Saved data entries:
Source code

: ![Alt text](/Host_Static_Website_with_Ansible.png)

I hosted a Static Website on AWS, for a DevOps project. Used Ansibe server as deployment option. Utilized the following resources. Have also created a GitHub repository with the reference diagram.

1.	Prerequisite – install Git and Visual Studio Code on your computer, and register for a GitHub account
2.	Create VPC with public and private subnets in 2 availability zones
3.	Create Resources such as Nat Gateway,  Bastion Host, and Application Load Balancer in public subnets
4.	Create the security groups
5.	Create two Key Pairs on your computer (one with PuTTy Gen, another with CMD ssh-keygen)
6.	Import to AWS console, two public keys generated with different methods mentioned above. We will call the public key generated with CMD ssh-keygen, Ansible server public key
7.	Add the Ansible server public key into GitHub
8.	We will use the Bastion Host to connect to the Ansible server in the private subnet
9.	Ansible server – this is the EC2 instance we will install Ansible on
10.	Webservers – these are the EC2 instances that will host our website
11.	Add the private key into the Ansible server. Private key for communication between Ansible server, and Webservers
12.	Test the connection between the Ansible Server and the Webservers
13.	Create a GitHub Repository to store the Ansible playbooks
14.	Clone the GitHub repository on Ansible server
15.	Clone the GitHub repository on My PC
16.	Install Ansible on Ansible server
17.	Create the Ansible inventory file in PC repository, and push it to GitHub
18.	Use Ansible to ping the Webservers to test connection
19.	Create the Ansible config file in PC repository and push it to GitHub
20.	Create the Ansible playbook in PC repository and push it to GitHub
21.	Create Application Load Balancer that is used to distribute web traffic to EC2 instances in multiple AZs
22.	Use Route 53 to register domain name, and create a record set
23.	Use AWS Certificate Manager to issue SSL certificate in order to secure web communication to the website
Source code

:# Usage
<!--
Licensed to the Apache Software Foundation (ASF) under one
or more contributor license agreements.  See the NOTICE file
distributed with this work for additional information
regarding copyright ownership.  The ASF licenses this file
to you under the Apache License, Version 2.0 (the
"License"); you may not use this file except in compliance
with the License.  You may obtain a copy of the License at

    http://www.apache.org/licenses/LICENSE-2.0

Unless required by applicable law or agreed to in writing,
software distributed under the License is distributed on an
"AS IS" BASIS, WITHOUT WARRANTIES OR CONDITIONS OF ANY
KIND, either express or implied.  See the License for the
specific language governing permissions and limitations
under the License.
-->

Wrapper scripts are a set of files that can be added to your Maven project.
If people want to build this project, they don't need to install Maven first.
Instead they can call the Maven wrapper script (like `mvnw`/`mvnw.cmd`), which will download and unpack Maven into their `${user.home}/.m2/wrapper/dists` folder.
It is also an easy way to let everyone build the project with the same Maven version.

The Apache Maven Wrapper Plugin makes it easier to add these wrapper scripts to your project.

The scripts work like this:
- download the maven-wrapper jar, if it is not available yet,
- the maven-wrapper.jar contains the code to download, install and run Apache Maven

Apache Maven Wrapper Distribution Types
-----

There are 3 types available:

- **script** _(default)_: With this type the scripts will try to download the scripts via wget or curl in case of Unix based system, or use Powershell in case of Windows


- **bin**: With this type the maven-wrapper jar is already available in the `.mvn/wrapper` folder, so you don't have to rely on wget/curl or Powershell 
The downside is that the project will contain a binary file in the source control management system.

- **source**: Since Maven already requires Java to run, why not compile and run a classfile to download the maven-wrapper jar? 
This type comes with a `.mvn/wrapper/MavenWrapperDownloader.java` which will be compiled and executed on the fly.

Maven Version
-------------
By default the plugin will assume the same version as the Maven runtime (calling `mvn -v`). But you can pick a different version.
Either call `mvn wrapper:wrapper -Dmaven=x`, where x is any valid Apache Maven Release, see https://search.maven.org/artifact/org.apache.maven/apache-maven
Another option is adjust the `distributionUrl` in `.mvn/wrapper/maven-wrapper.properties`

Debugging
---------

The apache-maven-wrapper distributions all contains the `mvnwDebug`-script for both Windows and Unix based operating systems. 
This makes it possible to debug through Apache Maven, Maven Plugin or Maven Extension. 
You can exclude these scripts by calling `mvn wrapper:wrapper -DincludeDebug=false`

What needs to be done: Nothing but an exact repetition of the entries is expected here.

Reply:
Source code

: ![Alt text](/Host_Static_Website_with_Ansible.png)

I hosted a Static Website on AWS, for a DevOps project. Used Ansibe server as deployment option. Utilized the following resources. Have also created a GitHub repository with the reference diagram.

1.	Prerequisite – install Git and Visual Studio Code on your computer, and register for a GitHub account
2.	Create VPC with public and private subnets in 2 availability zones
3.	Create Resources such as Nat Gateway,  Bastion Host, and Application Load Balancer in public subnets
4.	Create the security groups
5.	Create two Key Pairs on your computer (one with PuTTy Gen, another with CMD ssh-keygen)
6.	Import to AWS console, two public keys generated with different methods mentioned above. We will call the public key generated with CMD ssh-keygen, Ansible server public key
7.	Add the Ansible server public key into GitHub
8.	We will use the Bastion Host to connect to the Ansible server in the private subnet
9.	Ansible server – this is the EC2 instance we will install Ansible on
10.	Webservers – these are the EC2 instances that will host our website
11.	Add the private key into the Ansible server. Private key for communication between Ansible server, and Webservers
12.	Test the connection between the Ansible Server and the Webservers
13.	Create a GitHub Repository to store the Ansible playbooks
14.	Clone the GitHub repository on Ansible server
15.	Clone the GitHub repository on My PC
16.	Install Ansible on Ansible server
17.	Create the Ansible inventory file in PC repository, and push it to GitHub
18.	Use Ansible to ping the Webservers to test connection
19.	Create the Ansible config file in PC repository and push it to GitHub
20.	Create the Ansible playbook in PC repository and push it to GitHub
21.	Create Application Load Balancer that is used to distribute web traffic to EC2 instances in multiple AZs
22.	Use Route 53 to register domain name, and create a record set
23.	Use AWS Certificate Manager to issue SSL certificate in order to secure web communication to the website
Source code

:# Usage
<!--
Licensed to the Apache Software Foundation (ASF) under one
or more contributor license agreements.  See the NOTICE file
distributed with this work for additional information
regarding copyright ownership.  The ASF licenses this file
to you under the Apache License, Version 2.0 (the
"License"); you may not use this file except in compliance
with the License.  You may obtain a copy of the License at

    http://www.apache.org/licenses/LICENSE-2.0

Unless required by applicable law or agreed to in writing,
software distributed under the License is distributed on an
"AS IS" BASIS, WITHOUT WARRANTIES OR CONDITIONS OF ANY
KIND, either express or implied.  See the License for the
specific language governing permissions and limitations
under the License.
-->

Wrapper scripts are a set of files that can be added to your Maven project.
If people want to build this project, they don't need to install Maven first.
Instead they can call the Maven wrapper script (like `mvnw`/`mvnw.cmd`), which will download and unpack Maven into their `${user.home}/.m2/wrapper/dists` folder.
It is also an easy way to let everyone build the project with the same Maven version.

The Apache Maven Wrapper Plugin makes it easier to add these wrapper scripts to your project.

The scripts work like this:
- download the maven-wrapper jar, if it is not available yet,
- the maven-wrapper.jar contains the code to download, install and run Apache Maven

Apache Maven Wrapper Distribution Types
-----

There are 3 types available:

- **script** _(default)_: With this type the scripts will try to download the scripts via wget or curl in case of Unix based system, or use Powershell in case of Windows


- **bin**: With this type the maven-wrapper jar is already available in the `.mvn/wrapper` folder, so you don't have to rely on wget/curl or Powershell 
The downside is that the project will contain a binary file in the source control management system.

- **source**: Since Maven already requires Java to run, why not compile and run a classfile to download the maven-wrapper jar? 
This type comes with a `.mvn/wrapper/MavenWrapperDownloader.java` which will be compiled and executed on the fly.

Maven Version
-------------
By default the plugin will assume the same version as the Maven runtime (calling `mvn -v`). But you can pick a different version.
Either call `mvn wrapper:wrapper -Dmaven=x`, where x is any valid Apache Maven Release, see https://search.maven.org/artifact/org.apache.maven/apache-maven
Another option is adjust the `distributionUrl` in `.mvn/wrapper/maven-wrapper.properties`

Debugging
---------

The apache-maven-wrapper distributions all contains the `mvnwDebug`-script for both Windows and Unix based operating systems. 
This makes it possible to debug through Apache Maven, Maven Plugin or Maven Extension. 
You can exclude these scripts by calling `mvn wrapper:wrapper -DincludeDebug=false`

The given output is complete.